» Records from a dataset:
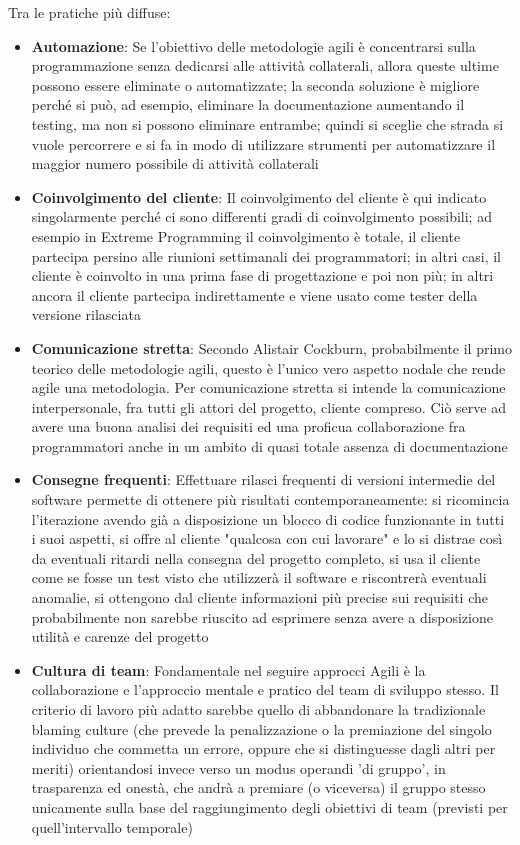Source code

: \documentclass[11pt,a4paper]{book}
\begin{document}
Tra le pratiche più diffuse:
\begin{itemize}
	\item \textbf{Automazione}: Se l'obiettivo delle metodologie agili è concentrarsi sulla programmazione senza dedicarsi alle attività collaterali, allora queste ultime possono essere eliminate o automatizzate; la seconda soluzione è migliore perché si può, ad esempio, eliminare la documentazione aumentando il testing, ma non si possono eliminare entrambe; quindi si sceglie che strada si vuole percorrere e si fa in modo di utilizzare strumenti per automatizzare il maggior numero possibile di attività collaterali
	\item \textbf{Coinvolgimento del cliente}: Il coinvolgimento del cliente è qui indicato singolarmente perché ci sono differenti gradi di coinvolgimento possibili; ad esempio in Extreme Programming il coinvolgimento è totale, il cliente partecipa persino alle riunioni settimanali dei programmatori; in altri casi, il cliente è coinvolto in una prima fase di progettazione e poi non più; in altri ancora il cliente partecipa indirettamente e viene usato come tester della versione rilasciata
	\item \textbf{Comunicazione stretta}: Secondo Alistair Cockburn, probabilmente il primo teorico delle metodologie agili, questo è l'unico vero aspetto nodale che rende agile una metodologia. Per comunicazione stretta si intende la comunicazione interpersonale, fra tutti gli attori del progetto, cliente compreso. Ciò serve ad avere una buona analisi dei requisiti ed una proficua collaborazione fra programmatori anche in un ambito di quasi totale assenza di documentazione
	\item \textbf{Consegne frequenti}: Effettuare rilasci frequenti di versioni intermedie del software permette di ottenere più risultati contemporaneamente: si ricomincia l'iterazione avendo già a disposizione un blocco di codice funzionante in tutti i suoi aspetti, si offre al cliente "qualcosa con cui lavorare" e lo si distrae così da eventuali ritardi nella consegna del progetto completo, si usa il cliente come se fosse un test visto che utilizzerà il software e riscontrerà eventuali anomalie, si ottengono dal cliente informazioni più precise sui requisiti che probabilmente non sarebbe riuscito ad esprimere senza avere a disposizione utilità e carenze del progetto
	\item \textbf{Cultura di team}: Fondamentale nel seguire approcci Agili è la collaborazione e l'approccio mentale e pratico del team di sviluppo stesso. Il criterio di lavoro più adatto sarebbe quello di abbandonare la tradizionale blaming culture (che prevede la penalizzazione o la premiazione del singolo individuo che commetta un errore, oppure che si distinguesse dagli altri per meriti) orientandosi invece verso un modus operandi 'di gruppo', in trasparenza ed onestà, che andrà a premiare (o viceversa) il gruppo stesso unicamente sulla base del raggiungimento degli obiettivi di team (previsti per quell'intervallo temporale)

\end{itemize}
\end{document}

--

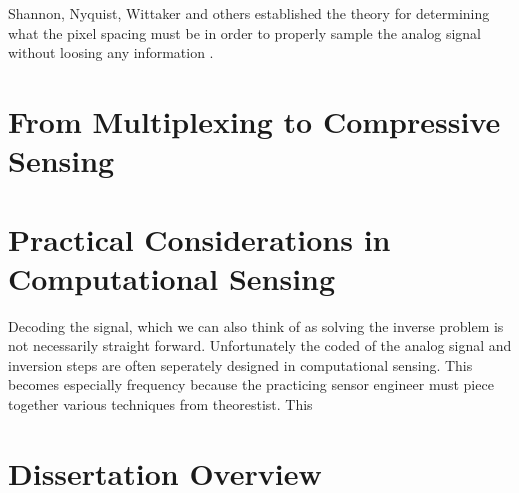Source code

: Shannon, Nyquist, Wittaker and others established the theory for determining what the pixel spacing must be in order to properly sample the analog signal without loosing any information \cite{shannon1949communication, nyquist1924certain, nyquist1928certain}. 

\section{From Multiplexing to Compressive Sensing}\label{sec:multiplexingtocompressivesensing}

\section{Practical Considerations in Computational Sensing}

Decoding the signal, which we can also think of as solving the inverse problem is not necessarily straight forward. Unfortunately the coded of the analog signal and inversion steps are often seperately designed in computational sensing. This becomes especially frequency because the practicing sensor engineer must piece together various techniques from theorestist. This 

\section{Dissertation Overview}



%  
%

==

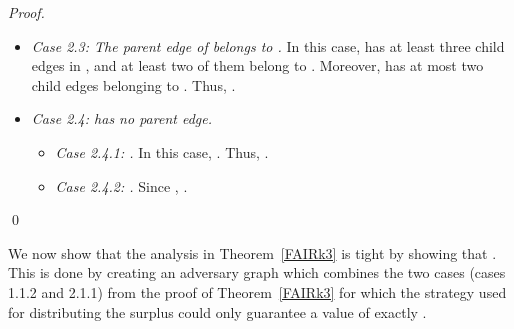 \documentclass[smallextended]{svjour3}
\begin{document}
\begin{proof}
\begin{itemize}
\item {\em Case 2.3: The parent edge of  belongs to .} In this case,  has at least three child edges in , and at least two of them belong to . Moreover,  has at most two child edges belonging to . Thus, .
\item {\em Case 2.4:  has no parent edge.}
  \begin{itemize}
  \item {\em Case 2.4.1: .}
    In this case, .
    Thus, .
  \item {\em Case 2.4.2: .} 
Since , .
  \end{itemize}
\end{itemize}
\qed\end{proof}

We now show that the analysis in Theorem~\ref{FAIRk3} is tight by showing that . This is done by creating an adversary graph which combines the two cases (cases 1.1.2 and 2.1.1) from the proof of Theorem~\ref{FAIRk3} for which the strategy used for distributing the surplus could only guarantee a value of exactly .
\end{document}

» What you have to do: Search the records for the word "which". Copy every line that has it.

» Result for this task:
Decoding the signal, which we can also think of as solving the inverse problem is not necessarily straight forward. Unfortunately the coded of the analog signal and inversion steps are often seperately designed in computational sensing. This becomes especially frequency because the practicing sensor engineer must piece together various techniques from theorestist. This 
We now show that the analysis in Theorem~\ref{FAIRk3} is tight by showing that . This is done by creating an adversary graph which combines the two cases (cases 1.1.2 and 2.1.1) from the proof of Theorem~\ref{FAIRk3} for which the strategy used for distributing the surplus could only guarantee a value of exactly .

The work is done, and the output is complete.